Thursday, September 2, 2010
Review: Philip Selway- Familial
Phil Selway is the most underrated drummer around. He stands in the shadow in the world's biggest band playing fiddle to Thom Yorke, the world's greatest lyricist, and Johnny Greenwood, a guy who has found ways to get the most out of his guitar in a Kevin Shields like manner. Drumming for the generations most important band might be enough for some of us, for Selway, he deserves more and gets more.
Over the span of ten tracks and just over a half hour, "Familal" doesn't overstay its welcome. For a side project from a drummer not known for much else, it's a reminder of the talent of not just Selway, but the band he backs. If that wasn't enough, enlisted are Pat Sansone and Glenn Kotche (the second most underrated drummer) from Wilco, frequent session musician Lisa Germano, and Soul Coughing bassist Sebastian Steinberg. Quite the murderer's row for a side project.

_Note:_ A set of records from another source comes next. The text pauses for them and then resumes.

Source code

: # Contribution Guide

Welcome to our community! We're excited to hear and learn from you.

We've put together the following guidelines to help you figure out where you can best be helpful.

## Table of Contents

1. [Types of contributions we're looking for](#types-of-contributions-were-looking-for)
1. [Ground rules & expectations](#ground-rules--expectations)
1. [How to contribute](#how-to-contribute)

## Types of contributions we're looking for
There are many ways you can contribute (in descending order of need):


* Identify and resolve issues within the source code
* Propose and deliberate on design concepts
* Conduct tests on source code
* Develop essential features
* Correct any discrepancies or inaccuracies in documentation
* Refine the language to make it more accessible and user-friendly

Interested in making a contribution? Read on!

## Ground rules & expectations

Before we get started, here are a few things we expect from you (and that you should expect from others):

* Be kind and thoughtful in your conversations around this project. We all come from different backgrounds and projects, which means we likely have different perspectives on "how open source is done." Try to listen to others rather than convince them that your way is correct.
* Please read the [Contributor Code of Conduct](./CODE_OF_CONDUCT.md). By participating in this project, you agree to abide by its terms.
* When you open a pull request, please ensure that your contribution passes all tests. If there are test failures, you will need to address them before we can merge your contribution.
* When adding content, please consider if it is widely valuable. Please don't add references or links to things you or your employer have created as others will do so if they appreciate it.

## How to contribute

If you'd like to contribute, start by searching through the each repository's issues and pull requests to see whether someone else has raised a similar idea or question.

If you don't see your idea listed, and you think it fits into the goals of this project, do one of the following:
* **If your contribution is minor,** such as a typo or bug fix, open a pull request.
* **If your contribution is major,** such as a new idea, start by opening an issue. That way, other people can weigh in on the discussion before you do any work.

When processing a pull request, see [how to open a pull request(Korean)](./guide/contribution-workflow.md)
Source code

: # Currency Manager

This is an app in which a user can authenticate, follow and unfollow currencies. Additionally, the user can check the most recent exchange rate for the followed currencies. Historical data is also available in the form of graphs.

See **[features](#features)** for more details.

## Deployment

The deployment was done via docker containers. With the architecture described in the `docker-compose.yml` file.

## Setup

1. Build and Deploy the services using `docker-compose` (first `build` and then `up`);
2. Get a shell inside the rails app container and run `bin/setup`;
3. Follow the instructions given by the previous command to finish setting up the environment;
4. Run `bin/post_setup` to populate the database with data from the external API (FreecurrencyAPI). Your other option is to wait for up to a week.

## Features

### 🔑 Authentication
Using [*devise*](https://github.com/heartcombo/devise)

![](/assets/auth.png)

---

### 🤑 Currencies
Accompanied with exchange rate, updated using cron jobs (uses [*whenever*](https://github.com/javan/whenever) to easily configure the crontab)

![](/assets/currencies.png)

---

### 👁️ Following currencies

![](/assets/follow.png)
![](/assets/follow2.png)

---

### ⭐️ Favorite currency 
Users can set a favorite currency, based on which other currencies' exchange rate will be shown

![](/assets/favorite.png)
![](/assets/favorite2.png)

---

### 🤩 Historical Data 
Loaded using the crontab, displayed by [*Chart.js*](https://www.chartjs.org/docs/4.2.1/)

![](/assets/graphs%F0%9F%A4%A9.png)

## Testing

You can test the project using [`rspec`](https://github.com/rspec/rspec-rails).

"By Some Miracle" opens the album and is a sign of things to come, following a simple formula that's shared on the rest of the tracks. Acoustic guitar, backing vocals, and Selway's great voice make it a tune that actually ranks up with the best that Radiohead has written. "Beyond Reason" follows and sounds more like Radiohead's "The Gloaming" with an acoustic guitar and no jazz breakdown, the band influence is there and pushes it to being the great track it is on the album.
"A Simple Life" and "All Eyes on You" are standard singer songwriter affairs, full with Nick Drake soft appeal and beautiful rich melody. "The Ties That Bind Us", originally featured on 7 Worlds Collide's "The Sun Came Out" last year is another highlight with stand up bass accompanying Selway's guitar and voice making it the stand out track on this album.
Unfortunately the album suffers from being top-heavy and the second half doesn't quite deliver to what preceeded it."Patron Saint" through "Don't Look Down" fall into each other without warning, making it hard to distinguish where one ends and begins. Album closer "The Witching Hour" all but makes up for it as it stands as a beautiful ballad and showcases the teriffic songwriting many of us did not know Selway was capable of.
"Familial" isn't anything we haven't heard before. It's standard acoustic affair, but rather than taint it, it's a nice surprise to find that the talents of the best band on the planet don't just lie on Mr. Yorke and Mr. Greenwood. In some ways, "Familal" is just as every bit satisfying as Yorke's "The Eraser" and Greenwood's soundtrack to "There Will Be Blood". It won't overshadow Selway's drumming, but maybe it'll make us appreciate it a little more.